The task |
Print each entry as it appears. Images stay out of the copy.

Data in this exercise |
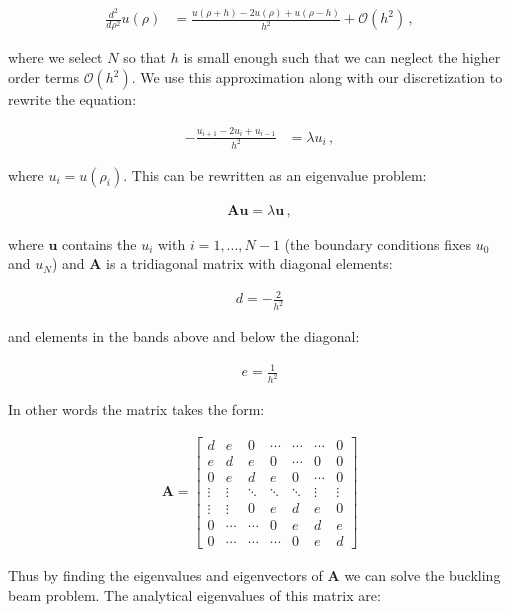 \documentclass[reprint,english,notitlepage]{revtex4-1}  %
\begin{document}
\begin{align*}
\frac{d^2}{d\rho^2} u(\rho) &=  \frac{u(\rho+h) - 2u (\rho)  + u(\rho - h) }{h^2} + \mathcal{O}(h^2)  \, ,
\end{align*}

where we select $N$ so that $h$ is small enough such that we can neglect the higher order terms $\mathcal{O}(h^2)$. We use this approximation along with our discretization to rewrite the equation:

\begin{align*}
-\frac{u_{i+1} - 2u_i + u_{i-1}}{h^2} &= \lambda u_i \, ,
\end{align*} 

where $u_i = u(\rho_i)$. This can be rewritten as an eigenvalue problem:

\begin{align*}
\textbf{Au} = \lambda \textbf{u} \, ,
\end{align*}

where $\textbf{u}$ contains the $u_i$ with $i = 1,...,N-1$ (the boundary conditions fixes $u_0$ and $u_N$) and $\textbf{A}$ is a tridiagonal matrix with diagonal elements:

\begin{align*}
d = -\frac{2}{h^2}
\end{align*}

and elements in the bands above and below the diagonal:

\begin{align*}
e = \frac{1}{h^2}
\end{align*}

In other words the matrix takes the form:

\begin{align*}
\textbf{A} = \begin{bmatrix}
d & e & 0 & \cdots  & \cdots & \cdots & 0  \\
e & d & e & 0 & \cdots & 0 & 0 \\
0 & e & d & e & 0 & \cdots & 0 \\
\vdots & \vdots & \ddots & \ddots & \ddots & \vdots &  \vdots \\
\vdots & \vdots & 0 & e & d & e & 0 \\
0 & \cdots & \cdots & 0 & e & d & e \\
0 & \cdots & \cdots & \cdots & 0 & e & d 
\end{bmatrix}
\end{align*}

Thus by finding the eigenvalues and eigenvectors of $\textbf{A}$ we can solve the buckling beam problem. The analytical eigenvalues of this matrix are:
\end{document}
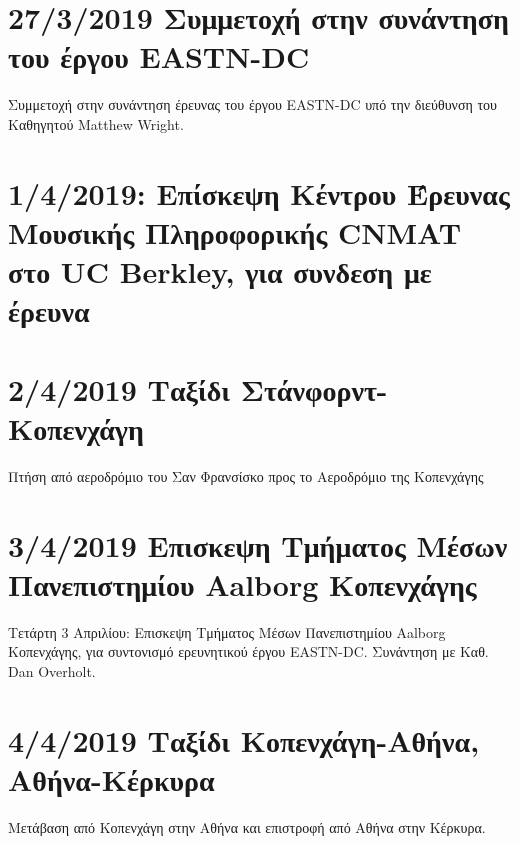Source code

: \section{27/3/2019 Συμμετοχή στην συνάντηση του έργου EASTN-DC}
\label{sec:org03b380c}
Συμμετοχή στην συνάντηση έρευνας του έργου EASTN-DC υπό την διεύθυνση του Καθηγητού Matthew Wright.
\section{1/4/2019: Επίσκεψη Κέντρου Έρευνας Μουσικής Πληροφορικής CNMAT στο UC Berkley, για συνδεση με έρευνα}
\label{sec:org8735b39}
\section{2/4/2019  Ταξίδι Στάνφορντ-Κοπενχάγη}
\label{sec:org4f818f6}

Πτήση από αεροδρόμιο του Σαν Φρανσίσκο προς το Αεροδρόμιο της Κοπενχάγης

\section{3/4/2019 Επισκεψη Τμήματος Μέσων Πανεπιστημίου Aalborg Κοπενχάγης}
\label{sec:org423babc}

Τετάρτη 3 Απριλίου: Επισκεψη Τμήματος Μέσων Πανεπιστημίου Aalborg Κοπενχάγης, για συντονισμό ερευνητικού έργου EASTN-DC.  Συνάντηση με Καθ. Dan Overholt.

\section{4/4/2019 Ταξίδι Κοπενχάγη-Αθήνα, Αθήνα-Κέρκυρα}
\label{sec:org9a13eee}

Μετάβαση από Κοπενχάγη στην Αθήνα και επιστροφή από Αθήνα στην Κέρκυρα.
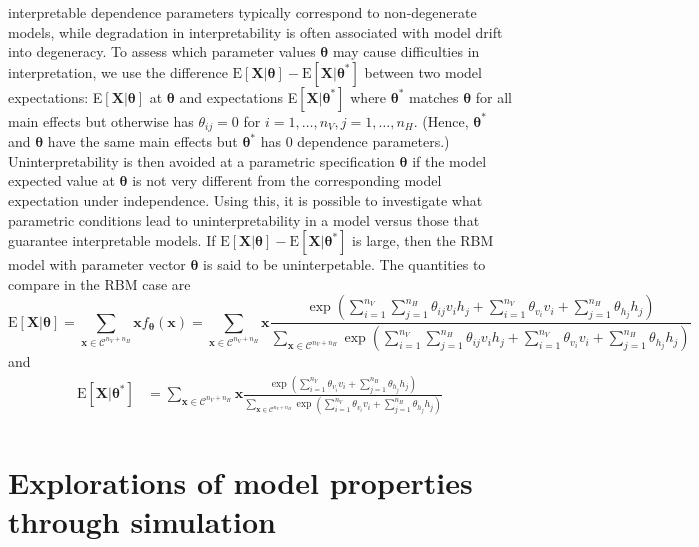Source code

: \documentclass[]{article}
\theoremstyle{definition}
\newcommand{\nv}{{n_{\scriptscriptstyle V}}}
\newcommand{\nh}{{n_{\scriptscriptstyle H}}}
\begin{document}
interpretable dependence parameters typically correspond to
non-degenerate models, while degradation in interpretability is often
associated with model drift into degeneracy. To assess which parameter
values \(\boldsymbol \theta\) may cause difficulties in interpretation,
we use the difference
\(\text{E}\left[\boldsymbol X | \boldsymbol \theta\right] - \text{E}\left[\boldsymbol X | \boldsymbol \theta^* \right]\)
between two model expectations:
E\(\left[\boldsymbol X | \boldsymbol \theta\right]\) at
\(\boldsymbol \theta\) and expectations
E\(\left[\boldsymbol X | \boldsymbol \theta^* \right]\) where
\(\boldsymbol \theta^*\) matches \(\boldsymbol \theta\) for all main
effects but otherwise has \(\theta_{ij} = 0\) for
\(i = 1, \dots, \nv, j = 1, \dots, \nh\). (Hence,
\(\boldsymbol \theta^*\) and \(\boldsymbol \theta\) have the same main
effects but \(\boldsymbol \theta^*\) has \(0\) dependence parameters.)
Uninterpretability is then avoided at a parametric specification
\(\boldsymbol \theta\) if the model expected value at
\(\boldsymbol \theta\) is not very different from the corresponding
model expectation under independence. Using this, it is possible to
investigate what parametric conditions lead to uninterpretability in a
model versus those that guarantee interpretable models. If
\(\text{E}\left[\boldsymbol X | \boldsymbol \theta\right] - \text{E}\left[\boldsymbol X | \boldsymbol \theta^*\right]\)
is large, then the RBM model with parameter vector
\(\boldsymbol \theta\) is said to be uninterpetable. The quantities to
compare in the RBM case are \[
\text{E}\left[\boldsymbol X | \boldsymbol \theta\right] = \sum\limits_{\boldsymbol x \in \mathcal{C}^{\nv + \nh}} \boldsymbol x f_{\boldsymbol \theta}(\boldsymbol x) = \sum\limits_{\boldsymbol x \in \mathcal{C}^{\nv + \nh}} \boldsymbol x \frac{\exp\left(\sum\limits_{i = 1}^\nv \sum\limits_{j=1}^\nh \theta_{ij} v_i h_j + \sum\limits_{i = 1}^\nv\theta_{v_i} v_i + \sum\limits_{j = 1}^\nh\theta_{h_j} h_j\right)}{\sum\limits_{\boldsymbol x \in \mathcal{C}^{\nv + \nh}}\exp\left(\sum\limits_{i = 1}^\nv \sum\limits_{j=1}^\nh \theta_{ij} v_i h_j + \sum\limits_{i = 1}^\nv\theta_{v_i} v_i + \sum\limits_{j = 1}^\nh\theta_{h_j} h_j\right)}
\] and \begin{align*}
\text{E}\left[\boldsymbol X | \boldsymbol 
\theta^*\right] &= \sum\limits_{\boldsymbol x \in \mathcal{C}^{\nv + \nh}} \boldsymbol x \frac{\exp\left(\sum\limits_{i = 1}^\nv \theta_{v_i} v_i + \sum\limits_{j = 1}^\nh\theta_{h_j} h_j\right)}{\sum\limits_{\boldsymbol x \in \mathcal{C}^{\nv + \nh}}\exp\left(\sum\limits_{i = 1}^\nv\theta_{v_i} v_i + \sum\limits_{j = 1}^\nh\theta_{h_j} h_j\right)} \\
\end{align*}
\hypertarget{explorations-of-model-properties-through-simulation}{%
\section{Explorations of model properties through
simulation}\label{explorations-of-model-properties-through-simulation}}
\end{document}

Result of the task |
 \documentclass[reprint,english,notitlepage]{revtex4-1}  %
\begin{document}
\begin{align*}
\frac{d^2}{d\rho^2} u(\rho) &=  \frac{u(\rho+h) - 2u (\rho)  + u(\rho - h) }{h^2} + \mathcal{O}(h^2)  \, ,
\end{align*}

where we select $N$ so that $h$ is small enough such that we can neglect the higher order terms $\mathcal{O}(h^2)$. We use this approximation along with our discretization to rewrite the equation:

\begin{align*}
-\frac{u_{i+1} - 2u_i + u_{i-1}}{h^2} &= \lambda u_i \, ,
\end{align*} 

where $u_i = u(\rho_i)$. This can be rewritten as an eigenvalue problem:

\begin{align*}
\textbf{Au} = \lambda \textbf{u} \, ,
\end{align*}

where $\textbf{u}$ contains the $u_i$ with $i = 1,...,N-1$ (the boundary conditions fixes $u_0$ and $u_N$) and $\textbf{A}$ is a tridiagonal matrix with diagonal elements:

\begin{align*}
d = -\frac{2}{h^2}
\end{align*}

and elements in the bands above and below the diagonal:

\begin{align*}
e = \frac{1}{h^2}
\end{align*}

In other words the matrix takes the form:

\begin{align*}
\textbf{A} = \begin{bmatrix}
d & e & 0 & \cdots  & \cdots & \cdots & 0  \\
e & d & e & 0 & \cdots & 0 & 0 \\
0 & e & d & e & 0 & \cdots & 0 \\
\vdots & \vdots & \ddots & \ddots & \ddots & \vdots &  \vdots \\
\vdots & \vdots & 0 & e & d & e & 0 \\
0 & \cdots & \cdots & 0 & e & d & e \\
0 & \cdots & \cdots & \cdots & 0 & e & d 
\end{bmatrix}
\end{align*}

Thus by finding the eigenvalues and eigenvectors of $\textbf{A}$ we can solve the buckling beam problem. The analytical eigenvalues of this matrix are:
\end{document}
Source code

: \section{27/3/2019 Συμμετοχή στην συνάντηση του έργου EASTN-DC}
\label{sec:org03b380c}
Συμμετοχή στην συνάντηση έρευνας του έργου EASTN-DC υπό την διεύθυνση του Καθηγητού Matthew Wright.
\section{1/4/2019: Επίσκεψη Κέντρου Έρευνας Μουσικής Πληροφορικής CNMAT στο UC Berkley, για συνδεση με έρευνα}
\label{sec:org8735b39}
\section{2/4/2019  Ταξίδι Στάνφορντ-Κοπενχάγη}
\label{sec:org4f818f6}

Πτήση από αεροδρόμιο του Σαν Φρανσίσκο προς το Αεροδρόμιο της Κοπενχάγης

\section{3/4/2019 Επισκεψη Τμήματος Μέσων Πανεπιστημίου Aalborg Κοπενχάγης}
\label{sec:org423babc}

Τετάρτη 3 Απριλίου: Επισκεψη Τμήματος Μέσων Πανεπιστημίου Aalborg Κοπενχάγης, για συντονισμό ερευνητικού έργου EASTN-DC.  Συνάντηση με Καθ. Dan Overholt.

\section{4/4/2019 Ταξίδι Κοπενχάγη-Αθήνα, Αθήνα-Κέρκυρα}
\label{sec:org9a13eee}

Μετάβαση από Κοπενχάγη στην Αθήνα και επιστροφή από Αθήνα στην Κέρκυρα.
Source code

: \documentclass[]{article}
\theoremstyle{definition}
\newcommand{\nv}{{n_{\scriptscriptstyle V}}}
\newcommand{\nh}{{n_{\scriptscriptstyle H}}}
\begin{document}
interpretable dependence parameters typically correspond to
non-degenerate models, while degradation in interpretability is often
associated with model drift into degeneracy. To assess which parameter
values \(\boldsymbol \theta\) may cause difficulties in interpretation,
we use the difference
\(\text{E}\left[\boldsymbol X | \boldsymbol \theta\right] - \text{E}\left[\boldsymbol X | \boldsymbol \theta^* \right]\)
between two model expectations:
E\(\left[\boldsymbol X | \boldsymbol \theta\right]\) at
\(\boldsymbol \theta\) and expectations
E\(\left[\boldsymbol X | \boldsymbol \theta^* \right]\) where
\(\boldsymbol \theta^*\) matches \(\boldsymbol \theta\) for all main
effects but otherwise has \(\theta_{ij} = 0\) for
\(i = 1, \dots, \nv, j = 1, \dots, \nh\). (Hence,
\(\boldsymbol \theta^*\) and \(\boldsymbol \theta\) have the same main
effects but \(\boldsymbol \theta^*\) has \(0\) dependence parameters.)
Uninterpretability is then avoided at a parametric specification
\(\boldsymbol \theta\) if the model expected value at
\(\boldsymbol \theta\) is not very different from the corresponding
model expectation under independence. Using this, it is possible to
investigate what parametric conditions lead to uninterpretability in a
model versus those that guarantee interpretable models. If
\(\text{E}\left[\boldsymbol X | \boldsymbol \theta\right] - \text{E}\left[\boldsymbol X | \boldsymbol \theta^*\right]\)
is large, then the RBM model with parameter vector
\(\boldsymbol \theta\) is said to be uninterpetable. The quantities to
compare in the RBM case are \[
\text{E}\left[\boldsymbol X | \boldsymbol \theta\right] = \sum\limits_{\boldsymbol x \in \mathcal{C}^{\nv + \nh}} \boldsymbol x f_{\boldsymbol \theta}(\boldsymbol x) = \sum\limits_{\boldsymbol x \in \mathcal{C}^{\nv + \nh}} \boldsymbol x \frac{\exp\left(\sum\limits_{i = 1}^\nv \sum\limits_{j=1}^\nh \theta_{ij} v_i h_j + \sum\limits_{i = 1}^\nv\theta_{v_i} v_i + \sum\limits_{j = 1}^\nh\theta_{h_j} h_j\right)}{\sum\limits_{\boldsymbol x \in \mathcal{C}^{\nv + \nh}}\exp\left(\sum\limits_{i = 1}^\nv \sum\limits_{j=1}^\nh \theta_{ij} v_i h_j + \sum\limits_{i = 1}^\nv\theta_{v_i} v_i + \sum\limits_{j = 1}^\nh\theta_{h_j} h_j\right)}
\] and \begin{align*}
\text{E}\left[\boldsymbol X | \boldsymbol 
\theta^*\right] &= \sum\limits_{\boldsymbol x \in \mathcal{C}^{\nv + \nh}} \boldsymbol x \frac{\exp\left(\sum\limits_{i = 1}^\nv \theta_{v_i} v_i + \sum\limits_{j = 1}^\nh\theta_{h_j} h_j\right)}{\sum\limits_{\boldsymbol x \in \mathcal{C}^{\nv + \nh}}\exp\left(\sum\limits_{i = 1}^\nv\theta_{v_i} v_i + \sum\limits_{j = 1}^\nh\theta_{h_j} h_j\right)} \\
\end{align*}
\hypertarget{explorations-of-model-properties-through-simulation}{%
\section{Explorations of model properties through
simulation}\label{explorations-of-model-properties-through-simulation}}
\end{document}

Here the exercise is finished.